L’arrivée de Free Mobile contraint SFR à faire des économies
Vivendi dévoile ce soir, après la fermeture de la Bourse de Paris, l’ampleur des dégâts provoquée chez SFR par l’arrivée mi-janvier de Free Mobile. Entre le 1er janvier et le 29 février, l’opérateur de téléphonie mobile avait déjà perdu, en net, 208.000 clients, soit 1% de sa base. En ajoutant le mois de mars, la perte pourrait atteindre 300.000 clients abonnés, estime Exane BNP Paribas. Orange, le numéro un du marché, a pour sa part perdu 615.000 clients au premier trimestre, dont 387.000 abonnés, le solde venant des offres prépayées. Bouygues annoncera ses chiffres demain soir. Au total, selon les prévisions des analystes, Free Mobile, dont les données officielles pourraient être dévoilées demain, aurait gagné 2,5 à 3 millions de clients en moins de trois mois.
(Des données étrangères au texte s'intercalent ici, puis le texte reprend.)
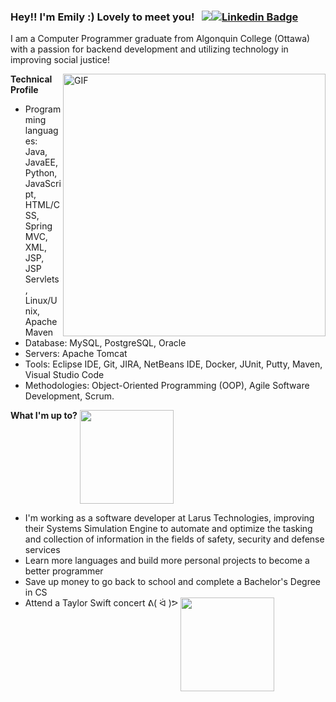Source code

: ### Hey!! I'm Emily :) Lovely to meet you! &nbsp; ![](https://visitor-badge.glitch.me/badge?page_id=emilyphan0085.emilyphan0085)[![Linkedin Badge](https://img.shields.io/badge/-LinkedIn-0e76a8?style=flat-square&logo=Linkedin&logoColor=white)](https://www.linkedin.com/in/ngoc-phan-emily)

I am a Computer Programmer graduate from Algonquin College (Ottawa) with a passion for backend development and utilizing technology in improving social justice! 

<img align="right" alt="GIF" src="https://c.tenor.com/0LLgfhThKwsAAAAC/aesthetic-room.gif" width="420"/>

**Technical Profile**

- Programming languages: Java, JavaEE, Python, JavaScript, HTML/CSS, Spring MVC, XML, JSP, JSP Servlets, Linux/Unix, Apache Maven
- Database: MySQL, PostgreSQL, Oracle
- Servers: Apache Tomcat
- Tools: Eclipse IDE, Git, JIRA, NetBeans IDE, Docker, JUnit, Putty, Maven, Visual Studio Code
- Methodologies: Object-Oriented Programming (OOP), Agile Software Development, Scrum.

**What I'm up to?** <img align="top" src="https://media.giphy.com/media/t5RMni2zWxBblot9mP/giphy.gif" width="150"> 

- I'm working as a software developer at Larus Technologies, improving their Systems Simulation Engine to automate and optimize the tasking and collection of information in the fields of safety, security and defense services                                                                        
- Learn more languages and build more personal projects to become a better programmer 
- Save up money to go back to school and complete a Bachelor's Degree in CS
- Attend a Taylor Swift concert ᕕ( ᐛ )ᕗ <img align="top" src="https://media.giphy.com/media/mBLtaNctaoxW6ewnRA/giphy.gif" width="150"> 
<!--
**emilyphan0085/emilyphan0085** is a ✨ _special_ ✨ repository because its `README.md` (this file) appears on your GitHub profile.

Here are some ideas to get you started:

- 🔭 I’m currently working on ...
- 🌱 I’m currently learning ...
- 👯 I’m looking to collaborate on ...
- 🤔 I’m looking for help with ...
- 💬 Ask me about ...
- 📫 How to reach me: ...
- 😄 Pronouns: ...
- ⚡ Fun fact: ...
-->

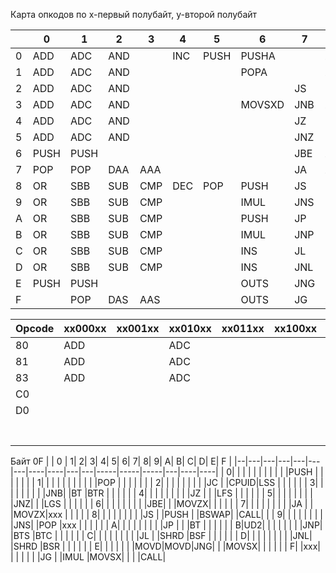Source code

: Карта опкодов
по x-первый полубайт, y-второй полубайт

|  |  0 |   1|  2|  3|  4|   5|     6|  7|   8|    9|   A|  B|    C|   D|     E|  F|
|--|----|----|---|---|---|----|------|---|----|-----|----|---|-----|----|------|---|
| 0|ADD |ADC |AND|   |INC|PUSH|PUSHA |   |xxx |NOP  |MOV |MOV|xxx  |xxx |LOOPNE|   |
| 1|ADD |ADC |AND|   |   |    |POPA  |   |xxx |     |MOV |   |     |    |LOOPE |   |
| 2|ADD |ADC |AND|   |   |    |      |JS |    |     |MOV |   |RET  |xxx |LOOP  |   |
| 3|ADD |ADC |AND|   |   |    |MOVSXD|JNB|xxx |     |MOV |   |RET  |    |JCXZ  |   |
| 4|ADD |ADC |AND|   |   |    |      |JZ |TEST|     |MOVS|   |LES  |AAM |IN    |   |
| 5|ADD |ADC |AND|   |   |    |      |JNZ|TEST|     |MOVS|   |LDS  |AAD |IN    |   |
| 6|PUSH|PUSH|   |   |   |    |      |JBE|XCHG|     |CMPS|   |xxx  |    |OUT   |xxx|
| 7|POP |POP |DAA|AAA|   |    |      |JA |XCHG|     |CMPS|   |xxx  |XLAT|OUT   |xxx|
| 8|OR  |SBB |SUB|CMP|DEC|POP |PUSH  |JS |MOV |CBW  |TEST|MOV|     |    |      |CLC|
| 9|OR  |SBB |SUB|CMP|   |    |IMUL  |JNS|MOV |CWD  |TEST|   |LEAVE|    |JMP   |STC|
| A|OR  |SBB |SUB|CMP|   |    |PUSH  |JP |MOV |     |STOS|   |RETF |    |JMP   |   |
| B|OR  |SBB |SUB|CMP|   |    |IMUL  |JNP|MOV |     |STOS|   |RETF |    |JMP   |   |
| C|OR  |SBB |SUB|CMP|   |    |INS   |JL |MOV |PUSHF|LODS|   |     |    |IN    |CLD|
| D|OR  |SBB |SUB|CMP|   |    |INS   |JNL|LEA |POPF |LODS|   |     |    |IN    |STD|
| E|PUSH|PUSH|   |   |   |    |OUTS  |JNG|MOV |SAHF |SCAS|   |     |    |OUT   |xxx|
| F|    |POP |DAS|AAS|   |    |OUTS  |JG |xxx |     |SCAS|   |     |    |OUT   |xxx|

|Opcode|xx000xx|xx001xx|xx010xx|xx011xx|xx100xx|xx101xx|xx110xx|xx111xx|
|------|-------|-------|-------|-------|-------|-------|-------|-------|
|80    |ADD    |       |ADC    |       |       |       |       |       |
|81    |ADD    |       |ADC    |       |       |       |       |       |
|83    |ADD    |       |ADC    |       |       |       |       |       |
|C0    |       |       |       |       |       |       |       |       |
|D0    |       |       |       |       |       |       |       |       |
|      |       |       |       |       |       |       |       |       |
|      |       |       |       |       |       |       |       |       |
|      |       |       |       |       |       |       |       |       |
|      |       |       |       |       |       |       |       |       |
|      |       |       |       |       |       |       |       |       |
|      |       |       |       |       |       |       |       |       |
|      |       |       |       |       |       |       |       |       |


Байт 0F
|  | 0 |  1|  2|  3|  4|  5|   6|   7|  8|  9|    A|    B|    C|  D|   E|  F |
|--|---|---|---|---|---|---|----|----|---|---|-----|-----|-----|---|----|----|
| 0|   |   |   |   |   |   |    |    |   |   |PUSH |     |     |   |    |    |
| 1|   |   |   |   |   |   |    |    |   |   |POP  |     |     |   |    |    |
| 2|   |   |   |   |   |   |    |    |JC |   |CPUID|LSS  |     |   |    |    |
| 3|   |   |   |   |   |   |    |    |JNB|   |BT   |BTR  |     |   |    |    |
| 4|   |   |   |   |   |   |    |    |JZ |   |     |LFS  |     |   |    |    |
| 5|   |   |   |   |   |   |    |    |JNZ|   |     |LGS  |     |   |    |    |
| 6|   |   |   |   |   |   |    |    |JBE|   |     |MOVZX|     |   |    |    |
| 7|   |   |   |   |   |   |    |    |JA |   |     |MOVZX|xxx  |   |    |    |
| 8|   |   |   |   |   |   |    |    |JS |   |PUSH |     |BSWAP|   |CALL|    |
| 9|   |   |   |   |   |   |    |    |JNS|   |POP  |xxx  |     |   |    |    |
| A|   |   |   |   |   |   |    |    |JP |   |     |BT   |     |   |    |    |
| B|UD2|   |   |   |   |   |    |    |JNP|   |BTS  |BTC  |     |   |    |    |
| C|   |   |   |   |   |   |    |    |JL |   |SHRD |BSF  |     |   |    |    |
| D|   |   |   |   |   |   |    |    |JNL|   |SHRD |BSR  |     |   |    |    |
| E|   |   |   |   |   |   |MOVD|MOVD|JNG|   |     |MOVSX|     |   |    |    |
| F|   |xxx|   |   |   |   |    |    |JG |   |IMUL |MOVSX|     |   |    |CALL|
Mais environ la moitié auraient souscrit des offres gratuites ou à 2 euros par mois, souvent en plus de leur abonnement chez un autre opérateur.
Depuis quelques semaines, les concurrents de Free Mobile tentent de rassurer en affirmant que le pic de désabonnement est derrière eux. Pour autant, l’érosion du marché provoquée par l’arrivée du nouvel entrant est loin d’être contenue. Elle se poursuivra au fur et à mesure des baisses de tarifs appliquées à la base de clientèle. Les analystes de Credit Suisse s’attendent ainsi à un repli du chiffre d’affaires mobile de SFR jusqu’en 2014, avec une reprise de seulement 1% en 2015. Entre fin 2010 et fin 2014, l’opérateur pourrait ainsi perdre 1,7 milliard de chiffre d’affaires dans la téléphonie mobile, et 1 milliard d’excédent brut d’exploitation (Ebitda). Une dégradation majeure pour le groupe: l’activité mobile de SFR représente à elle seule 30% de l’Ebitda consolidé de Vivendi.
Dans ce contexte, la direction de SFR a rappelé vendredi aux représentants du personnel sa volonté de mettre en œuvre un «plan d’adaptation» de l’opérateur. Selon des chiffres rapportés par Bloomberg, et non commentés par le groupe, ce plan pourrait prévoir 450 millions d’euros d’économies annuelles, notamment via des suppressions de postes. Un chiffre cohérent, sachant que Bouygues Telecom a déjà prévu de réduire ses charges de 300 millions d’euros par an, sans suppression de postes. Selon Exane BNP Paribas, entre 2011 et 2014, SFR pourrait avoir à baisser de 900 millions d’euros sa structure de coûts pour faire face à 1,8 milliard de revenus en moins.